Horacio Otheguy Riveira.
El instante en que se encienden las farolas es un momento muy emotivo, reflexivo, sublime, para Mauricio Tedesco, un policía singular, un bicho raro, que teme la acción porque siempre le parece que todo puede ir mal.
Viudo con una hija que adora, analiza e investiga robando horas al sueño, a menudo algo imposible de dominar entre su desolación habitual y el temblor de casos que le golpean de cerca.
Seguramente se hubiese hecho amigo de Méndez, el policía de González Ledesma, de haber trabajado en la terrible posguerra en Barcelona. Ahora, también en la capital catalana, él se ocupa de un trabajo minucioso que, en manos de una escritora avezada, ya con larga producción, adquiere características singulares:
«Tedesco permanece en la acera contemplando cómo, a derecha e izquierda, se encienden las farolas con un parpadeo. Es su momento, ese santiamén casi mágico en el que en la ciudad se encienden las farolas.

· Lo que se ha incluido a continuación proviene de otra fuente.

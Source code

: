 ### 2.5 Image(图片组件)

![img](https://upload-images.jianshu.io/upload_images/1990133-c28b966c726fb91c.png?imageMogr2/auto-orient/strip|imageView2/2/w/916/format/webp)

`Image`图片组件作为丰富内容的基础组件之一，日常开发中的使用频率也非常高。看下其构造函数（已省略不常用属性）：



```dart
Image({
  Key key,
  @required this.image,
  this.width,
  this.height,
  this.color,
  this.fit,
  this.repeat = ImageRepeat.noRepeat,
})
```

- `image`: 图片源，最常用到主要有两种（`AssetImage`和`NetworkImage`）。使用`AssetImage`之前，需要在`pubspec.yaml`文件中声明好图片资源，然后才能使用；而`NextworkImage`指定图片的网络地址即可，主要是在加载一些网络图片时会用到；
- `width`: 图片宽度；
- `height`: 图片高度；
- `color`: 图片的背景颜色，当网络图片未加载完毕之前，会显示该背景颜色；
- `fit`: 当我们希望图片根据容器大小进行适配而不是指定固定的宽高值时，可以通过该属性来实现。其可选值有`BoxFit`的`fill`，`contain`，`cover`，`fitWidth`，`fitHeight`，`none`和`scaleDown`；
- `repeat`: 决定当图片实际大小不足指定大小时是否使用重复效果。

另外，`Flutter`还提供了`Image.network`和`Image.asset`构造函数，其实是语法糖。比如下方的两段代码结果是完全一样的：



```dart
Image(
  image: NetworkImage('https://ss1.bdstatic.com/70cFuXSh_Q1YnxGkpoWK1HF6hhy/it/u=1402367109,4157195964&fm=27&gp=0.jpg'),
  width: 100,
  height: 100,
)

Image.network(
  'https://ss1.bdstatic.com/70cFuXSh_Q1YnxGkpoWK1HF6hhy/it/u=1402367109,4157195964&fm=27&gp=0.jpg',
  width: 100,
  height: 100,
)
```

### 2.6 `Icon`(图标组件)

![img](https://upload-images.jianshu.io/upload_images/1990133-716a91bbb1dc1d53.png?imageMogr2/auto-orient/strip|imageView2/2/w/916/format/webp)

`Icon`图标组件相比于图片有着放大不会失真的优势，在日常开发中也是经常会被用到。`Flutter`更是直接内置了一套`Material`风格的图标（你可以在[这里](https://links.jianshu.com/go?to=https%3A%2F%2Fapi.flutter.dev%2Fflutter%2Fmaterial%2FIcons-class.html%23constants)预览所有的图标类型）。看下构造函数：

Años atrás, toda una vida, Fina se reía de él si mientras paseaban se hacía la luz. Sabía que al inspector ese instante se le antojaba fascinante.
Magia blanca.
“Y la luz se hizo”, decía, y le apretaba el brazo o le ofrecía una sonrisa. A veces incluso le estampaba un beso.
Echa tanto en falta ese conocimiento íntimo, esa preciosa complicidad, que los ojos se le llenan de lágrimas.
Permanece varado en la acera contemplando la luz blanca contra el cielo morado, la que luz que él prefiere. No la anaranjada que el ayuntamiento impone en los últimos años porque resulta más sostenible. Una luz macilenta que todo lo puebla de sombras en una fastidiosa y tristona penumbra. Completamente ensimismado habría podido permanecer allí, al pie del semáforo y frente a la circulación que no perdona, durante mucho rato. Abstraído en la contemplación del todo y de la nada. Todos sus pensamientos se han esfumado. También las preocupaciones.
Un instante de calma. Un espejismo…».
Soledad, lirismo, vértigo entre criminales…
Los personajes, principales y secundarios, tienen una notable importancia en el desarrollo de esta novela compuesta por breves capítulos encabezados con el nombre del personaje que se destaca en ese momento.
Acción bellamente cinematográfica donde hay crímenes involuntarios a fuerza de amar lo imposible, así como la locura de un marginal en manos de mafiosos. Tedesco tiembla por su hija adulta, víctima de un accidente criminal. Le rodean ayudantes muy bien delineados. Todos a una para arroparnos en una lectura donde “lo policiaco” se pone a un lado para destacar conflictos emocionales en medio de una jungla día a día más compleja.
Una novela negra donde lo violento se expande en diversos grados de emotiva necesidad de compasión.
Un accidente de tráfico, un semáforo en rojo que alguien no ha respetado, un coche que se da a la fuga, una mujer herida sin nombre en un hospital; un inmigrante que hace su ronda esa misma noche de tormenta resistiéndose a perder la poca dignidad que le queda, rebuscando en la basura, bajo la lluvia, algo que vender para sobrevivir.
Al día siguiente, un hombre aparece muerto dentro de un camión de basura, la mujer sin nombre recupera poco a poco su identidad y el inspector Tedesco deberá averiguar la verdad oculta tras esos dos sucesos: qué mató al hombre sin nombre; qué intención criminal late tras lo que parece un fortuito accidente de tráfico y, sobre todo, cómo avanzar cuando las pistas hablan más con su corazón que con su razón.
Empar Fernández (Barcelona) es autora de novelas que abordan la historia europea contemporánea (Mentiras capitales, Hotel Lutecia, Irina, La epidemia de la primavera —finalista del Premio Espartaco de Novela Histórica—), de obras de divulgación histórica de carácter local, de ensayos humorísticos y de numerosas novelas de género negro escritas en solitario (Sin causa aparente, La mujer que no bajó del avión, La última llamada y Maldita verdad —Premio Tenerife Noir, Cubelles Noir y finalista del premio Hammet—) o a cuatro manos junto a Pablo Bonell (Las cosas de la muerte, Mala sangre, Un mal día para morir y Líbranos del mal).
También ha escrito la novela juvenil Som uns pringats. En 2022 publicó Será nuestro secreto (Alrevés) y recibió el Memorial Antonio Lozano del Festival Granada Noir por el empeño en evidenciar la desigualdad y la injusticia social presente en toda su obra, y en julio de 2024, el Premio Hammett de la Semana Negra de Gijón a la mejor novela negra publicada en 2023 por El miedo en el cuerpo, la segunda entrega de la serie protagonizada por el inspector Mauricio Tedesco e igualmente publicada por Alrevés. Su última publicación hasta la fecha es, en 2024, Contra el dolor.